**TASK TO COMPLETE**:
Among the entries, which lines carry the string "will"? Copy each of them.

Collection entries
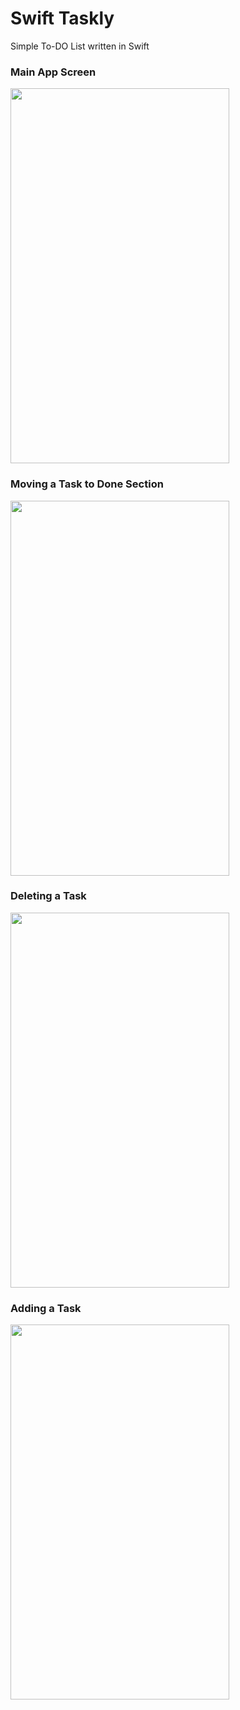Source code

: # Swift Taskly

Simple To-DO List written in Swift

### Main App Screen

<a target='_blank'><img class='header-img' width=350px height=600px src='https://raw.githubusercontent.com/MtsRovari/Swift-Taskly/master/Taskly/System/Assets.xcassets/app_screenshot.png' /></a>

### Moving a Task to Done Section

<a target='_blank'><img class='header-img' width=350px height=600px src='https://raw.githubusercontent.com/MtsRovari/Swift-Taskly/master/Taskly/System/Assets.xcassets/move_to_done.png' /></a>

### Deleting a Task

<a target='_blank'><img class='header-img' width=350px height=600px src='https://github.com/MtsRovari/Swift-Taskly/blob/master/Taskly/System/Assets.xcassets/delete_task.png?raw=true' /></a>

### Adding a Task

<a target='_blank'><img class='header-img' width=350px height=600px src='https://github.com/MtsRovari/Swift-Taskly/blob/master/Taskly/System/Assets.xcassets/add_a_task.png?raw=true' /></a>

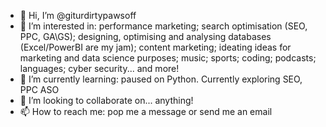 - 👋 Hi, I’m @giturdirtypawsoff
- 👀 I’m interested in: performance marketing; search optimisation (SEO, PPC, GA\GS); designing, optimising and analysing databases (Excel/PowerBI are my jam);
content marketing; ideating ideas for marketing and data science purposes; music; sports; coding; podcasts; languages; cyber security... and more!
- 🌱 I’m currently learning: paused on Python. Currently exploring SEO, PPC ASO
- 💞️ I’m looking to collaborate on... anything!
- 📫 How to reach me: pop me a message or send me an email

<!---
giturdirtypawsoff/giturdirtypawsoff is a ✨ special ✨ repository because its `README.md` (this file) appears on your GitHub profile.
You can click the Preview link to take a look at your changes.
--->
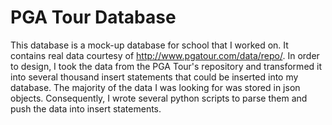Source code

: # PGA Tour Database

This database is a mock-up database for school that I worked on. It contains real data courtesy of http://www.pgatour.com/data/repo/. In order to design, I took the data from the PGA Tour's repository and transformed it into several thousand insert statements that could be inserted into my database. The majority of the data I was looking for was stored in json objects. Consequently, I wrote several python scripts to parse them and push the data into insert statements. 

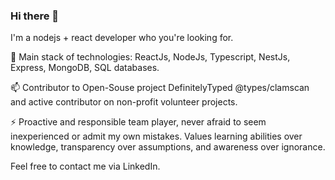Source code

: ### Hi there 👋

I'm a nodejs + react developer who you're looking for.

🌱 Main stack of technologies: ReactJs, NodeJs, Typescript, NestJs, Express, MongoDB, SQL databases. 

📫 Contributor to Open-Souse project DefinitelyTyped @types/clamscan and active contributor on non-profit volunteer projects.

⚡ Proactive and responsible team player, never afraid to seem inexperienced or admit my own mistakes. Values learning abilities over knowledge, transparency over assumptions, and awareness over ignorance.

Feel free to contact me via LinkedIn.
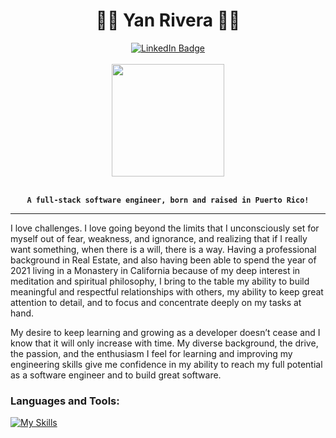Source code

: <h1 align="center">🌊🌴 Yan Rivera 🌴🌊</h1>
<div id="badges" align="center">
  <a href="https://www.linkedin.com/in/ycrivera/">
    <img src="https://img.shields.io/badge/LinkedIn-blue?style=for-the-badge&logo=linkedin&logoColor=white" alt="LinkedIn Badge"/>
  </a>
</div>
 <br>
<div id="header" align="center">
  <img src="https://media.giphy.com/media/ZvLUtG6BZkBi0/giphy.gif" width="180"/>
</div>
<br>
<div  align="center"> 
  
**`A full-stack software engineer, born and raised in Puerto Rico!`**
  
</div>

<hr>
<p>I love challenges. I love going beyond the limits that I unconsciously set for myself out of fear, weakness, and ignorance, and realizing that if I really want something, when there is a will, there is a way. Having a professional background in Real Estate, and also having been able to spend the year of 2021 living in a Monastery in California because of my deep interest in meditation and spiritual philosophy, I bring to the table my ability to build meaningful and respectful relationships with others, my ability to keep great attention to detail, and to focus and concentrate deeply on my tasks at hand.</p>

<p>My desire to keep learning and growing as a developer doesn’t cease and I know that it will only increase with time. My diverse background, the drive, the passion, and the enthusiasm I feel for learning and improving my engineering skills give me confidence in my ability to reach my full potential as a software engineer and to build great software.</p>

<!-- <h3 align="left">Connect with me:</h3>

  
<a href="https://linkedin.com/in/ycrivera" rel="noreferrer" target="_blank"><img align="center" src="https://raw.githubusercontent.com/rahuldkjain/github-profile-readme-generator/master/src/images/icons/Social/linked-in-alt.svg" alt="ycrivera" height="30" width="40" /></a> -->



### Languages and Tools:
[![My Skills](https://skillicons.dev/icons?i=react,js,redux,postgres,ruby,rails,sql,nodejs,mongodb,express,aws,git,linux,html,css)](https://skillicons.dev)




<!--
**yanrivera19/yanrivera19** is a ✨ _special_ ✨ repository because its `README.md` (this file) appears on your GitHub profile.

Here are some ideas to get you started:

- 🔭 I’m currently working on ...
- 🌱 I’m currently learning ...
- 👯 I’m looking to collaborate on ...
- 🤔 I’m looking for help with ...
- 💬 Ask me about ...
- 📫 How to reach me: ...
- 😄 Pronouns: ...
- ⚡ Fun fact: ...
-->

...

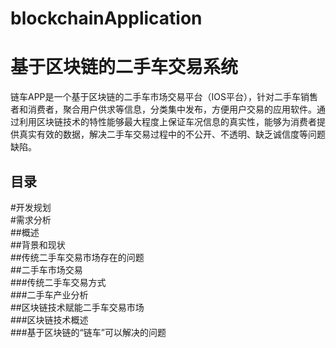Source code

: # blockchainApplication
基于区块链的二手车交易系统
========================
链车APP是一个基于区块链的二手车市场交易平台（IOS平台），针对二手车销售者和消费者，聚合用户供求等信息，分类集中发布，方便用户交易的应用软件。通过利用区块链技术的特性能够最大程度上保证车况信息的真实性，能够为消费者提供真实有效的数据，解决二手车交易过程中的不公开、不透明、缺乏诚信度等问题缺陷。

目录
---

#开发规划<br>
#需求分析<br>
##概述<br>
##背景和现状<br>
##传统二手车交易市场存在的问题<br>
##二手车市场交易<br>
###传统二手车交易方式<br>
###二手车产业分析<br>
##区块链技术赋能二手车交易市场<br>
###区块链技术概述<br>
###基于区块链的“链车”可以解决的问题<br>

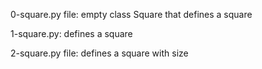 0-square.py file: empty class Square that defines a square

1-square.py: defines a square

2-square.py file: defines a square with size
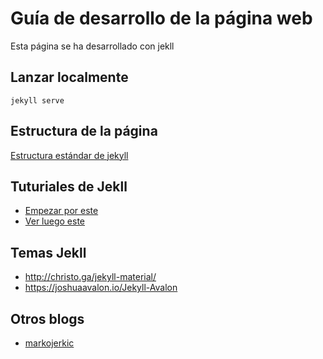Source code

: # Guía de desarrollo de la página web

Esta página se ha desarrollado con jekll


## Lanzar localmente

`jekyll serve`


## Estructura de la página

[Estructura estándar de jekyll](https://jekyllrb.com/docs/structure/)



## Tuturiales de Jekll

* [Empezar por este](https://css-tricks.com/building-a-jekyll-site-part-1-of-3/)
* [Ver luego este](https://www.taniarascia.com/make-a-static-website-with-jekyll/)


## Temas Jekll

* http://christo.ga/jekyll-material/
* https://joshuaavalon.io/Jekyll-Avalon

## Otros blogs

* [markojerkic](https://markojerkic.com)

**EXERCISE RESULT**:
<p>I love challenges. I love going beyond the limits that I unconsciously set for myself out of fear, weakness, and ignorance, and realizing that if I really want something, when there is a will, there is a way. Having a professional background in Real Estate, and also having been able to spend the year of 2021 living in a Monastery in California because of my deep interest in meditation and spiritual philosophy, I bring to the table my ability to build meaningful and respectful relationships with others, my ability to keep great attention to detail, and to focus and concentrate deeply on my tasks at hand.</p>
<p>My desire to keep learning and growing as a developer doesn’t cease and I know that it will only increase with time. My diverse background, the drive, the passion, and the enthusiasm I feel for learning and improving my engineering skills give me confidence in my ability to reach my full potential as a software engineer and to build great software.</p>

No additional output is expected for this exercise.